Dermatology Coding Alert

Reader Question:

Pathology Reports May Solve Lesion Removal Mysteries

Question: Are there written guidelines that state that the dermatologist must document the diameter of the lesion excision in the operative note, or can we use the pathology report to support a specific lesion removal code? 

Would you advise me on the best way to code for the procedures when the dermatologist does not document the specific lesion size? Should I code the smallest excision code for the anatomic site of the lesion excision?

New York Subscriber
 
Answer: While no specific guideline states that the dermatologist must document the diameter of the lesion excision, there are standards of practice you should follow for assigning codes when the operative note does not provide crucial details. 

You should code for the smallest lesion that the dermatologist documented in the operative note when the dermatologist does not provide any other specific details on the lesion diameter and/or margins he excised.

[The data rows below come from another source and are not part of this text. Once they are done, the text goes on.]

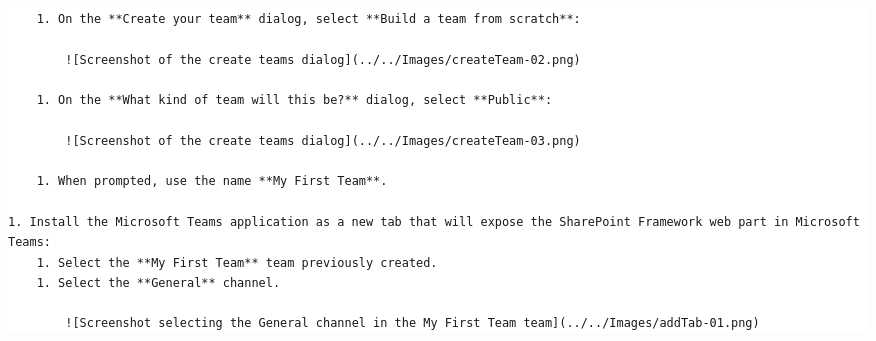         1. On the **Create your team** dialog, select **Build a team from scratch**:

            ![Screenshot of the create teams dialog](../../Images/createTeam-02.png)

        1. On the **What kind of team will this be?** dialog, select **Public**:

            ![Screenshot of the create teams dialog](../../Images/createTeam-03.png)

        1. When prompted, use the name **My First Team**.

    1. Install the Microsoft Teams application as a new tab that will expose the SharePoint Framework web part in Microsoft Teams:
        1. Select the **My First Team** team previously created.
        1. Select the **General** channel.

            ![Screenshot selecting the General channel in the My First Team team](../../Images/addTab-01.png)
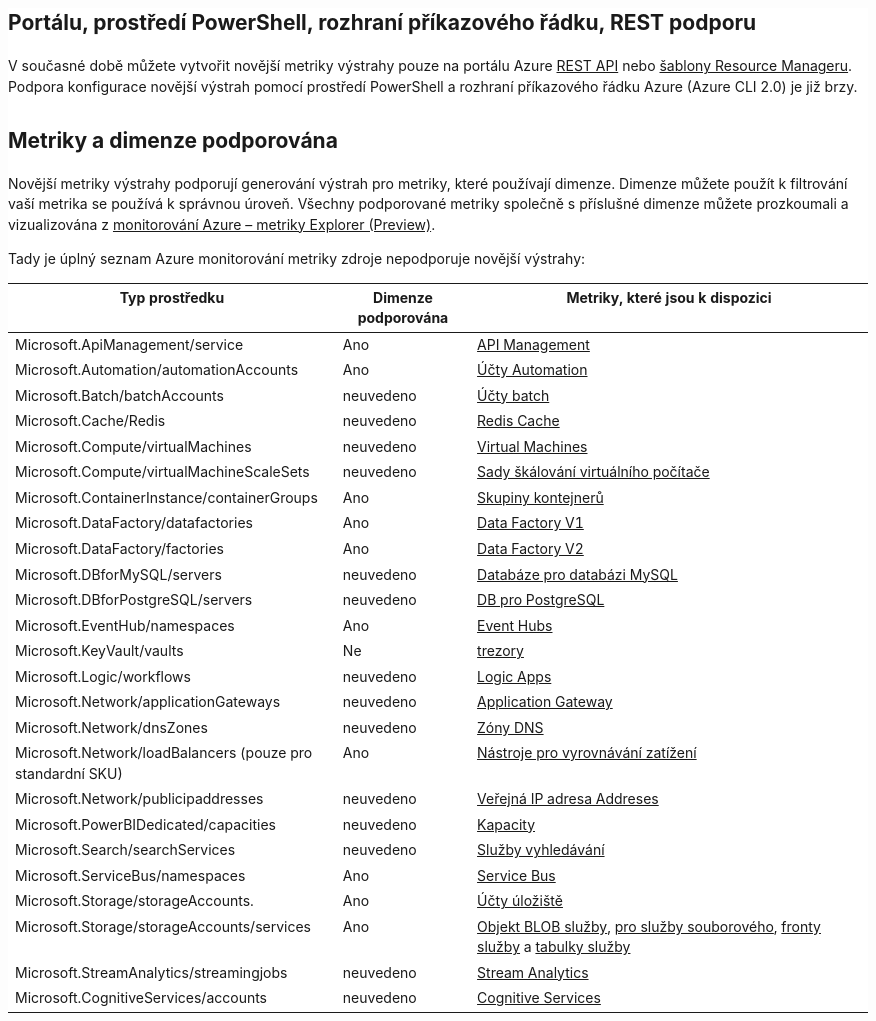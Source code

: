 
## <a name="portal-powershell-cli-rest-support"></a>Portálu, prostředí PowerShell, rozhraní příkazového řádku, REST podporu
V současné době můžete vytvořit novější metriky výstrahy pouze na portálu Azure [REST API](https://docs.microsoft.com/en-us/rest/api/monitor/metricalerts/createorupdate) nebo [šablony Resource Manageru](monitoring-create-metric-alerts-with-templates.md). Podpora konfigurace novější výstrah pomocí prostředí PowerShell a rozhraní příkazového řádku Azure (Azure CLI 2.0) je již brzy.

## <a name="metrics-and-dimensions-supported"></a>Metriky a dimenze podporována
Novější metriky výstrahy podporují generování výstrah pro metriky, které používají dimenze. Dimenze můžete použít k filtrování vaší metrika se používá k správnou úroveň. Všechny podporované metriky společně s příslušné dimenze můžete prozkoumali a vizualizována z [monitorování Azure – metriky Explorer (Preview)](monitoring-metric-charts.md).

Tady je úplný seznam Azure monitorování metriky zdroje nepodporuje novější výstrahy:

|Typ prostředku  |Dimenze podporována  | Metriky, které jsou k dispozici|
|---------|---------|----------------|
|Microsoft.ApiManagement/service     | Ano        | [API Management](monitoring-supported-metrics.md#microsoftapimanagementservice)|
|Microsoft.Automation/automationAccounts     |     Ano   | [Účty Automation](monitoring-supported-metrics.md#microsoftautomationautomationaccounts)|
|Microsoft.Batch/batchAccounts | neuvedeno| [Účty batch](monitoring-supported-metrics.md#microsoftbatchbatchaccounts)|
|Microsoft.Cache/Redis     |    neuvedeno     |[Redis Cache](monitoring-supported-metrics.md#microsoftcacheredis)|
|Microsoft.Compute/virtualMachines     |    neuvedeno     | [Virtual Machines](monitoring-supported-metrics.md#microsoftcomputevirtualmachines)|
|Microsoft.Compute/virtualMachineScaleSets     |   neuvedeno      |[Sady škálování virtuálního počítače](monitoring-supported-metrics.md#microsoftcomputevirtualmachinescalesets)|
|Microsoft.ContainerInstance/containerGroups | Ano| [Skupiny kontejnerů](monitoring-supported-metrics.md#microsoftcontainerinstancecontainergroups)|
|Microsoft.DataFactory/datafactories| Ano| [Data Factory V1](monitoring-supported-metrics.md#microsoftdatafactorydatafactories)|
|Microsoft.DataFactory/factories     |   Ano     |[Data Factory V2](monitoring-supported-metrics.md#microsoftdatafactoryfactories)|
|Microsoft.DBforMySQL/servers     |   neuvedeno      |[Databáze pro databázi MySQL](monitoring-supported-metrics.md#microsoftdbformysqlservers)|
|Microsoft.DBforPostgreSQL/servers     |    neuvedeno     | [DB pro PostgreSQL](monitoring-supported-metrics.md#microsoftdbforpostgresqlservers)|
|Microsoft.EventHub/namespaces     |  Ano      |[Event Hubs](monitoring-supported-metrics.md#microsofteventhubnamespaces)|
|Microsoft.KeyVault/vaults| Ne | [trezory](monitoring-supported-metrics.md#microsoftkeyvaultvaults)|
|Microsoft.Logic/workflows     |     neuvedeno    |[Logic Apps](monitoring-supported-metrics.md#microsoftlogicworkflows) |
|Microsoft.Network/applicationGateways     |    neuvedeno     | [Application Gateway](monitoring-supported-metrics.md#microsoftnetworkapplicationgateways) |
|Microsoft.Network/dnsZones | neuvedeno| [Zóny DNS](monitoring-supported-metrics.md#microsoftnetworkdnszones) |
|Microsoft.Network/loadBalancers (pouze pro standardní SKU)| Ano| [Nástroje pro vyrovnávání zatížení](monitoring-supported-metrics.md#microsoftnetworkloadbalancers) |
|Microsoft.Network/publicipaddresses     |  neuvedeno       |[Veřejná IP adresa Addreses](monitoring-supported-metrics.md#microsoftnetworkpublicipaddresses)|
|Microsoft.PowerBIDedicated/capacities | neuvedeno | [Kapacity](monitoring-supported-metrics.md#microsoftpowerbidedicatedcapacities)|
|Microsoft.Search/searchServices     |   neuvedeno      |[Služby vyhledávání](monitoring-supported-metrics.md#microsoftsearchsearchservices)|
|Microsoft.ServiceBus/namespaces     |  Ano       |[Service Bus](monitoring-supported-metrics.md#microsoftservicebusnamespaces)|
|Microsoft.Storage/storageAccounts.     |    Ano     | [Účty úložiště](monitoring-supported-metrics.md#microsoftstoragestorageaccounts)|
|Microsoft.Storage/storageAccounts/services     |     Ano    | [Objekt BLOB služby](monitoring-supported-metrics.md#microsoftstoragestorageaccountsblobservices), [pro služby souborového](monitoring-supported-metrics.md#microsoftstoragestorageaccountsfileservices), [fronty služby](monitoring-supported-metrics.md#microsoftstoragestorageaccountsqueueservices) a [tabulky služby](monitoring-supported-metrics.md#microsoftstoragestorageaccountstableservices)|
|Microsoft.StreamAnalytics/streamingjobs     |  neuvedeno       | [Stream Analytics](monitoring-supported-metrics.md#microsoftstreamanalyticsstreamingjobs)|
|Microsoft.CognitiveServices/accounts     |    neuvedeno     | [Cognitive Services](monitoring-supported-metrics.md#microsoftcognitiveservicesaccounts)|
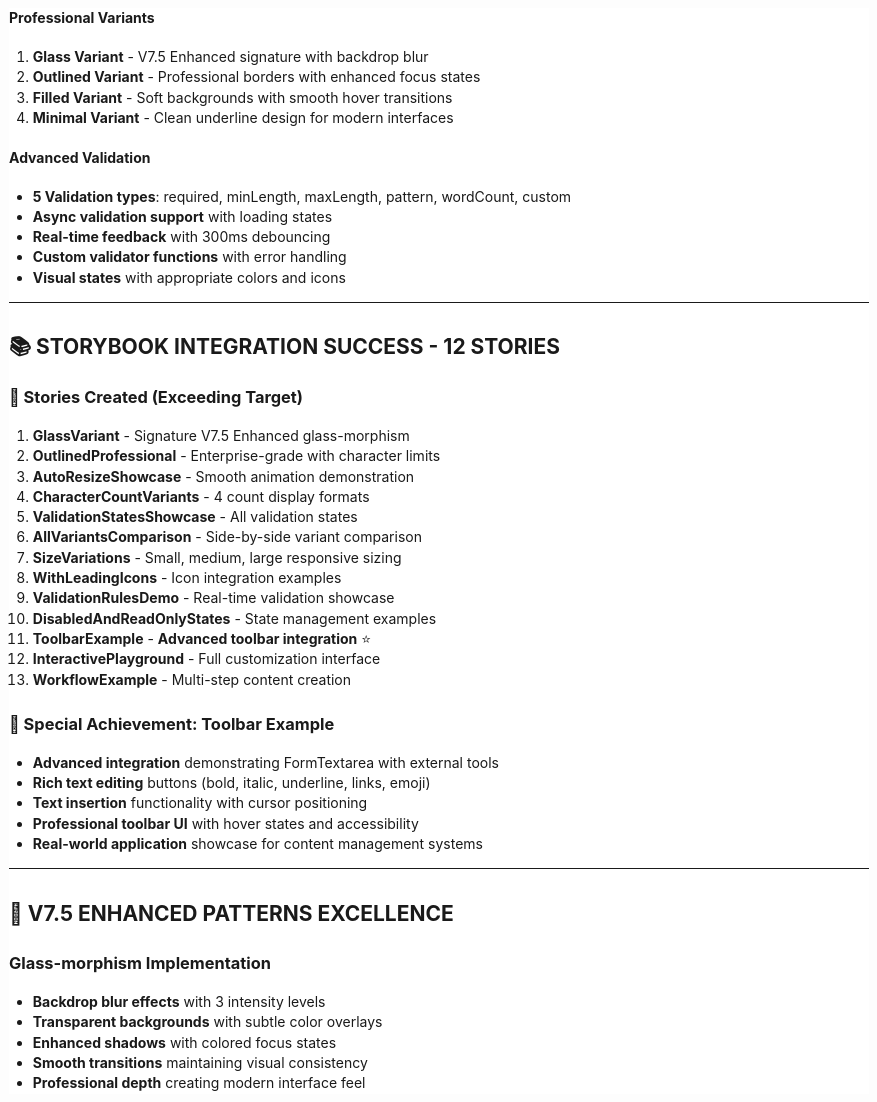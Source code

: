 #### **Professional Variants**
1. **Glass Variant** - V7.5 Enhanced signature with backdrop blur
2. **Outlined Variant** - Professional borders with enhanced focus states
3. **Filled Variant** - Soft backgrounds with smooth hover transitions
4. **Minimal Variant** - Clean underline design for modern interfaces

#### **Advanced Validation**
- **5 Validation types**: required, minLength, maxLength, pattern, wordCount, custom
- **Async validation support** with loading states
- **Real-time feedback** with 300ms debouncing
- **Custom validator functions** with error handling
- **Visual states** with appropriate colors and icons

---

## 📚 **STORYBOOK INTEGRATION SUCCESS - 12 STORIES**

### **🎨 Stories Created (Exceeding Target)**
1. **GlassVariant** - Signature V7.5 Enhanced glass-morphism
2. **OutlinedProfessional** - Enterprise-grade with character limits
3. **AutoResizeShowcase** - Smooth animation demonstration
4. **CharacterCountVariants** - 4 count display formats
5. **ValidationStatesShowcase** - All validation states
6. **AllVariantsComparison** - Side-by-side variant comparison
7. **SizeVariations** - Small, medium, large responsive sizing
8. **WithLeadingIcons** - Icon integration examples
9. **ValidationRulesDemo** - Real-time validation showcase
10. **DisabledAndReadOnlyStates** - State management examples
11. **ToolbarExample** - **Advanced toolbar integration** ⭐
12. **InteractivePlayground** - Full customization interface
13. **WorkflowExample** - Multi-step content creation

### **🎯 Special Achievement: Toolbar Example**
- **Advanced integration** demonstrating FormTextarea with external tools
- **Rich text editing** buttons (bold, italic, underline, links, emoji)
- **Text insertion** functionality with cursor positioning
- **Professional toolbar UI** with hover states and accessibility
- **Real-world application** showcase for content management systems

---

## 🎨 **V7.5 ENHANCED PATTERNS EXCELLENCE**

### **Glass-morphism Implementation**
- **Backdrop blur effects** with 3 intensity levels
- **Transparent backgrounds** with subtle color overlays
- **Enhanced shadows** with colored focus states
- **Smooth transitions** maintaining visual consistency
- **Professional depth** creating modern interface feel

Example: The dermatologist documents that he excised a lesion measuring 3.5 cm. Because the patient has a history of malignant lesions, you know that the dermatologist also excised the area around the site to make sure he did not miss any portion of the lesion. But he did not document the exact amount he excised in the marginal areas.

Therefore, though you know the dermatologist probably excised an area greater than 3.5 cm, your best choice of code is still 11644 (Excision, malignant lesion including margins, face, ears, eyelids, nose, lips; excised diameter 3.1 to 4.0 cm) because 3.5 cm is the only documented measurement in your records.

Another tip: You can also wait for the pathology report to determine if the dermatologist excised a benign lesion or a malignant lesion, because benign lesions reimburse at a lower rate than malignant lesion excisions.